→ **REQUIRED WORK**: Would you give the data below back exactly as it reads?

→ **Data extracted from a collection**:
<<<<

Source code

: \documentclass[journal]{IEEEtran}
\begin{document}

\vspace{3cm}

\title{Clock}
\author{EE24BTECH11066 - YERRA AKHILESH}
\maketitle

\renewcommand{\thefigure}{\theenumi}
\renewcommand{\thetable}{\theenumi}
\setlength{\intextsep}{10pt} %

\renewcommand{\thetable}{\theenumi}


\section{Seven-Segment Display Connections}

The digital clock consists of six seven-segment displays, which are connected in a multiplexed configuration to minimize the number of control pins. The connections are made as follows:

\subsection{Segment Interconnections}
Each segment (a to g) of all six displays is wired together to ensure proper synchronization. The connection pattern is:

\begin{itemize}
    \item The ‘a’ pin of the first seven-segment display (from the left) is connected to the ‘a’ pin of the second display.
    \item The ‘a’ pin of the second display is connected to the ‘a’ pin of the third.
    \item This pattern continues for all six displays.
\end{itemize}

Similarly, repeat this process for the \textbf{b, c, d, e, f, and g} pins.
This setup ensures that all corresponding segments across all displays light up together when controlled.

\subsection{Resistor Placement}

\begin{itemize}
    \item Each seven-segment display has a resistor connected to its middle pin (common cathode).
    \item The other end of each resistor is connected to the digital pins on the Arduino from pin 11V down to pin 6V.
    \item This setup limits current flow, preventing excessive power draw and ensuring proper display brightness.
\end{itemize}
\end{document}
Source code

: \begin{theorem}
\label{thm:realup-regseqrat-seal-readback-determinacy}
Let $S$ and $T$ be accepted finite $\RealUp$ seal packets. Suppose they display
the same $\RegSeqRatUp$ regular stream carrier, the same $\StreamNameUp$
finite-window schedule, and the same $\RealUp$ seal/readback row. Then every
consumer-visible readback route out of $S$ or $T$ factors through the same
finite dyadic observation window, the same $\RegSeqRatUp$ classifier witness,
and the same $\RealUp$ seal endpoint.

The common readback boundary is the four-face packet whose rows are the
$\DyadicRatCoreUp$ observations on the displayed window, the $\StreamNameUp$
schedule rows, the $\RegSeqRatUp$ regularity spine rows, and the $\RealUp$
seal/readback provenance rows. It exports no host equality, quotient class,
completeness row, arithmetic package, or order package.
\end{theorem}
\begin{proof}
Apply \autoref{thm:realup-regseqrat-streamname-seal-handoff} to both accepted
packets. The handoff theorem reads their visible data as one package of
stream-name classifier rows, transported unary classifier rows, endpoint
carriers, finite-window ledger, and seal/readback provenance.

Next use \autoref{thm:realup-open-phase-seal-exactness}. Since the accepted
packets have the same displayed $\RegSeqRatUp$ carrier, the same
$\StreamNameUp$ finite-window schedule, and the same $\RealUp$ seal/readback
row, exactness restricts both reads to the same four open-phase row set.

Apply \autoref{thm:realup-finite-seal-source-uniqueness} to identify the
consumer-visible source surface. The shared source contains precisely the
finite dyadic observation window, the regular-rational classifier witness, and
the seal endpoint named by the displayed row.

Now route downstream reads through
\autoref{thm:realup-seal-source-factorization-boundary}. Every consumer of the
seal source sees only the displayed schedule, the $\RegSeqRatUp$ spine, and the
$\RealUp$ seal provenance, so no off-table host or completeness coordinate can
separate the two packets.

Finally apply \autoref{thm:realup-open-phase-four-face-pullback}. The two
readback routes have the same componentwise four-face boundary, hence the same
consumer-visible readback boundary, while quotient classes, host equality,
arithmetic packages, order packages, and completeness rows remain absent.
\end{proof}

>>>>

→ **RESPONSE**:
Source code

: \documentclass[journal]{IEEEtran}
\begin{document}

\vspace{3cm}

\title{Clock}
\author{EE24BTECH11066 - YERRA AKHILESH}
\maketitle

\renewcommand{\thefigure}{\theenumi}
\renewcommand{\thetable}{\theenumi}
\setlength{\intextsep}{10pt} %

\renewcommand{\thetable}{\theenumi}


\section{Seven-Segment Display Connections}

The digital clock consists of six seven-segment displays, which are connected in a multiplexed configuration to minimize the number of control pins. The connections are made as follows:

\subsection{Segment Interconnections}
Each segment (a to g) of all six displays is wired together to ensure proper synchronization. The connection pattern is:

\begin{itemize}
    \item The ‘a’ pin of the first seven-segment display (from the left) is connected to the ‘a’ pin of the second display.
    \item The ‘a’ pin of the second display is connected to the ‘a’ pin of the third.
    \item This pattern continues for all six displays.
\end{itemize}

Similarly, repeat this process for the \textbf{b, c, d, e, f, and g} pins.
This setup ensures that all corresponding segments across all displays light up together when controlled.

\subsection{Resistor Placement}

\begin{itemize}
    \item Each seven-segment display has a resistor connected to its middle pin (common cathode).
    \item The other end of each resistor is connected to the digital pins on the Arduino from pin 11V down to pin 6V.
    \item This setup limits current flow, preventing excessive power draw and ensuring proper display brightness.
\end{itemize}
\end{document}
Source code

: \begin{theorem}
\label{thm:realup-regseqrat-seal-readback-determinacy}
Let $S$ and $T$ be accepted finite $\RealUp$ seal packets. Suppose they display
the same $\RegSeqRatUp$ regular stream carrier, the same $\StreamNameUp$
finite-window schedule, and the same $\RealUp$ seal/readback row. Then every
consumer-visible readback route out of $S$ or $T$ factors through the same
finite dyadic observation window, the same $\RegSeqRatUp$ classifier witness,
and the same $\RealUp$ seal endpoint.

The common readback boundary is the four-face packet whose rows are the
$\DyadicRatCoreUp$ observations on the displayed window, the $\StreamNameUp$
schedule rows, the $\RegSeqRatUp$ regularity spine rows, and the $\RealUp$
seal/readback provenance rows. It exports no host equality, quotient class,
completeness row, arithmetic package, or order package.
\end{theorem}
\begin{proof}
Apply \autoref{thm:realup-regseqrat-streamname-seal-handoff} to both accepted
packets. The handoff theorem reads their visible data as one package of
stream-name classifier rows, transported unary classifier rows, endpoint
carriers, finite-window ledger, and seal/readback provenance.

Next use \autoref{thm:realup-open-phase-seal-exactness}. Since the accepted
packets have the same displayed $\RegSeqRatUp$ carrier, the same
$\StreamNameUp$ finite-window schedule, and the same $\RealUp$ seal/readback
row, exactness restricts both reads to the same four open-phase row set.

Apply \autoref{thm:realup-finite-seal-source-uniqueness} to identify the
consumer-visible source surface. The shared source contains precisely the
finite dyadic observation window, the regular-rational classifier witness, and
the seal endpoint named by the displayed row.

Now route downstream reads through
\autoref{thm:realup-seal-source-factorization-boundary}. Every consumer of the
seal source sees only the displayed schedule, the $\RegSeqRatUp$ spine, and the
$\RealUp$ seal provenance, so no off-table host or completeness coordinate can
separate the two packets.

Finally apply \autoref{thm:realup-open-phase-four-face-pullback}. The two
readback routes have the same componentwise four-face boundary, hence the same
consumer-visible readback boundary, while quotient classes, host equality,
arithmetic packages, order packages, and completeness rows remain absent.
\end{proof}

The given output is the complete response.